Cette extinction de l’action publique est normalement acquise au terme d’un an en matière contraventionnelle, de trois ans en matière délictuelle et de dix ans en matière criminelle. Cependant, la loi fixe des délais plus longs ou plus courts pour certains crimes ou délits. Le point de départ du délai de prescription, qui est traditionnellement fixé au lendemain du jour de la commission de l’infraction, est lui aussi parfois retardé par la loi ou la jurisprudence. C’est le cas pour les infractions concernées par cette proposition de loi, à savoir les agressions sexuelles. Pour celles qui sont commises à l’encontre des mineurs, il y a un allongement du délai de prescription, et le point de départ est reporté à la majorité de la victime.
Si la proposition de loi initiale prévoyait de reporter ce point de départ de la prescription de l’action publique au jour où les faits d’agressions sexuelles sont apparus à la victime, le texte qui nous est soumis aujourd’hui prévoit un allongement du délai de prescription de l’action publique pour les crimes et délits sexuels ou violents commis contre des mineurs. Il passe de vingt à trente ans pour les crimes et de dix ou vingt ans à, respectivement, vingt ou trente ans pour les délits, selon la nature du délit.

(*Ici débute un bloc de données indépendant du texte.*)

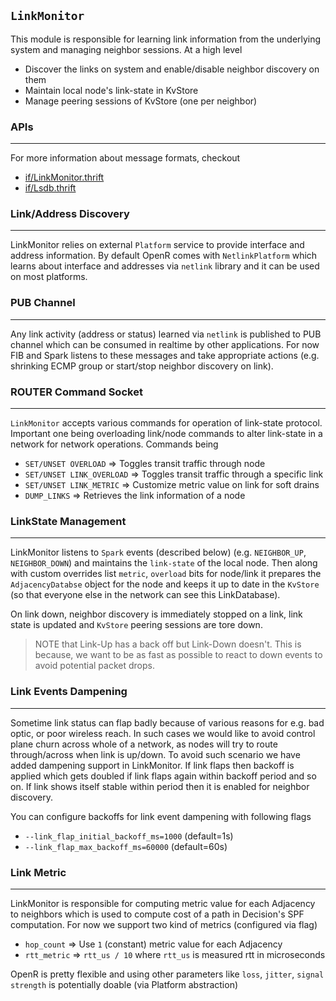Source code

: `LinkMonitor`
-------------

This module is responsible for learning link information from the underlying
system and managing neighbor sessions. At a high level
- Discover the links on system and enable/disable neighbor discovery on them
- Maintain local node's link-state in KvStore
- Manage peering sessions of KvStore (one per neighbor)

### APIs
---

For more information about message formats, checkout
- [if/LinkMonitor.thrift](https://github.com/facebook/openr/blob/master/openr/if/LinkMonitor.thrift)
- [if/Lsdb.thrift](https://github.com/facebook/openr/blob/master/openr/if/Lsdb.thrift)

### Link/Address Discovery
---

LinkMonitor relies on external `Platform` service to provide interface and
address information. By default OpenR comes with `NetlinkPlatform` which
learns about interface and addresses via `netlink` library and it can be used
on most platforms.

### PUB Channel
---

Any link activity (address or status) learned via `netlink` is published to PUB
channel which can be consumed in realtime by other applications. For now FIB
and Spark listens to these messages and take appropriate actions (e.g.
shrinking ECMP group or start/stop neighbor discovery on link).

### ROUTER Command Socket
---

`LinkMonitor` accepts various commands for operation of link-state protocol.
Important one being overloading link/node commands to alter link-state in a
network for network operations. Commands being
- `SET/UNSET OVERLOAD` => Toggles transit traffic through node
- `SET/UNSET LINK_OVERLOAD` => Toggles transit traffic through a specific link
- `SET/UNSET LINK_METRIC` => Customize metric value on link for soft drains
- `DUMP_LINKS` => Retrieves the link information of a node

### LinkState Management
---

LinkMonitor listens to `Spark` events (described below) (e.g. `NEIGHBOR_UP`,
`NEIGHBOR_DOWN`) and maintains the `link-state` of the local node. Then along
with custom overrides list `metric`, `overload` bits for node/link it prepares
the `AdjacencyDatabse` object for the node and keeps it up to date in the
`KvStore` (so that everyone else in the network can see this LinkDatabase).

On link down, neighbor discovery is immediately stopped on a link, link state is
updated and `KvStore` peering sessions are tore down.

> NOTE that Link-Up has a back off but Link-Down doesn't. This is because, we
want to be as fast as possible to react to down events to avoid potential packet
drops.

### Link Events Dampening
---

Sometime link status can flap badly because of various reasons for e.g. bad
optic, or poor wireless reach. In such cases we would like to avoid control
plane churn across whole of a network, as nodes will try to route through/across
when link is up/down. To avoid such scenario we have added dampening support
in LinkMonitor. If link flaps then backoff is applied which gets doubled if
link flaps again within backoff period and so on. If link shows itself stable
within period then it is enabled for neighbor discovery.

You can configure backoffs for link event dampening with following flags
- `--link_flap_initial_backoff_ms=1000` (default=1s)
- `--link_flap_max_backoff_ms=60000` (default=60s)

### Link Metric
---

LinkMonitor is responsible for computing metric value for each Adjacency
to neighbors which is used to compute cost of a path in Decision's SPF
computation. For now we support two kind of metrics (configured via flag)
- `hop_count` => Use `1` (constant) metric value for each Adjacency
- `rtt_metric` => `rtt_us / 10` where `rtt_us` is measured rtt in microseconds

OpenR is pretty flexible and using other parameters like `loss`, `jitter`,
`signal strength` is potentially doable (via Platform abstraction)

Aujourd’hui, tout le monde s’accorde pour reconnaître le bien-fondé d’un traitement spécifique de l’action publique pour les infractions à caractère sexuel, de surcroît lorsqu’elles sont commises sur des mineurs. Cette dérogation se justifie par la nature même de l’infraction, tant les médecins et les spécialistes en victimologie insistent sur la spécificité de ces violences, par rapport à d’autres crimes ou délits, qui conduisent dans la plupart des cas, et dans un premier temps, au déni.
Il n’est d’ailleurs pas besoin de se retrancher derrière les avis des experts pour mesurer les conséquences qui peuvent découler de ce type d’agressions sur les victimes : honte, peur, culpabilité, autant de traumatismes qui peuvent venir hypothéquer irrémédiablement l’avenir des victimes. Personne ne peut remettre en cause la dérogation au droit commun dans ces cas d’agressions ; tout comme personne ne peut nier la nécessité de pouvoir faciliter la dénonciation, même tardive, de ces crimes. L’affaire de L’École en bateau a montré, si cela était encore nécessaire, le bien-fondé de ce régime dérogatoire. Mais elle a aussi fait la démonstration de ses limites : plusieurs adultes n’ont pu être poursuivis en raison de la prescription, tout comme plusieurs dizaines de victimes n’ont pu voir leurs plaintes aboutir pour les mêmes raisons.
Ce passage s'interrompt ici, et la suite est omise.